Washington, DC
American University Museum at the Katzen Arts Center
Best known for his challenging, coded bronze work in the courtyard of the CIA, Jim Sanborn still relishes secrets. His recent exhibition, “Without Provenance: The Making of Contemporary Antiquity,” presented a new puzzle: Why fill the museum’s third floor with an “auction preview” of stone works from “ancient Khmer?” Apparently authentic, these finds included Hindu and Buddhist deities, heads without torsos, torsos without heads, and a row of bases retaining their pairs of sandstone feet.
It didn’t take long for this dramatic installation to reveal its true, i.e., faux, nature. With prankster’s delight, Sanborn created a wall text for each object, in addition to a catalogue page with Sotheby’s-like language and format. Dimensions, materials, period styles, and prices were straightforward. Descriptive texts and provenances, however, contained suspicious, often comic details. For example, works had surfaced from a Thai massage parlor, the bonnet of a governor’s car, an IRS warehouse, the estate of an erotica-collecting French viscountess, the Chechen Republic (reunification of parts unlikely), and a Pyongyang restaurant (consigned by Kim Jong-Un “for the benefit of the Republic”).
Long before Sanborn made his first of several trips to Cambodia, criminal looting had desecrated Angkor’s temples and generated a profitable industry making works exquisite enough to fool museum curators and antiquities connoisseurs. In 2012, he gained access to a Siem Reap forgery workshop by enlisting archaeologist Martin Pilkinghorne to accompany him and pose as a wealthy collector interested in “genuine” sculptures. The men saw statuary in progress and objects “aging” in nitric acid baths—forgeries so authentic they could bring extraordinary prices in the global art market. Unlike roadside vendors with their rough, discernible fakery, a few artisan families work with knowledge of auction catalogues and published research. Masters and their apprentices outwit clients by making slight variations to period designs or infusing surfaces with manganese (only recently found by testing authentic pieces).
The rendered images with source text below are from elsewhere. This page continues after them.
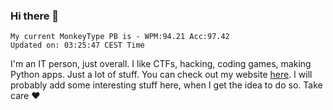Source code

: ### Hi there 👋
<!-- PB START -->
```
My current MonkeyType PB is - WPM:94.21 Acc:97.42
Updated on: 03:25:47 CEST Time
```
<!-- PB END -->
I'm an IT person, just overall. I like CTFs, hacking, coding games, making Python apps. Just a lot of stuff.
You can check out my website [here](https://skill3472.github.io/).
I will probably add some interesting stuff here, when I get the idea to do so. Take care ❤️

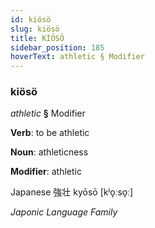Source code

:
 ```yaml
---
id: kiösö
slug: kiösö
title: KİÖSÖ
sidebar_position: 185
hoverText: athletic § Modifier
---
```


### kiösö

*athletic* **§** Modifier

**Verb**: to be athletic

**Noun**: athleticness

**Modifier**: athletic

Japanese 強壮 kyōsō [kʲo̞ːso̞ː]

*Japonic Language Family*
Fascinated by the science, Sanborn envisioned a U.S. exhibition of clearly identified forgeries, carved by Cambodians and “aged” by him. To that end, he commissioned expert carvers to create works based on photographs of authenticated pieces at Paris’s Guimet Museum. He videotaped the carving process to ensure that his exports, freshly carved stones, would not be classified as antiquities. Then he began years of trial and error in his studio as he attempted to achieve the microscopic look of archaic surfaces—from sandblasting and polishing with sandpaper and diamond pads to coloring with black stains, iron chloride, sumi ink, and natural dyes. To duplicate centuries of weathering, Sanborn experimented with a phosphoric acid spray that successfully penetrated the stone by capillary action. This less toxic process, he believes, may have already been adopted by savvy forgers.
Sanborn came to this project with a longtime interest in archaeology, informed by a college degree and a British sojourn spotting prehistoric structures from the air. More recently, he “seeded” a site known to hold Native American artifacts, burying 10,000 replica arrowheads for visitors to excavate at Maryland’s Indian Run Park.
In “Without Provenance,” homage by simulation took on a grander scale, born of Sanborn’s admiration of the Khmer aesthetic and his provocative embrace of “gifted copyists.” While fully disclosing fakery and regretting cultural loss, this exhibition seemed less sympathetic to the market disruptions posed by copies. Are the reproductions less aesthetically rewarding than the originals? If not, what is the rationale, in visual terms, for assigning more monetary value to the genuine objects? With such questions, Sanborn reveals himself as an ontological trouble-maker in the tradition of Warhol and Johns, poking mind-bending fun at the conventions of value and artistry.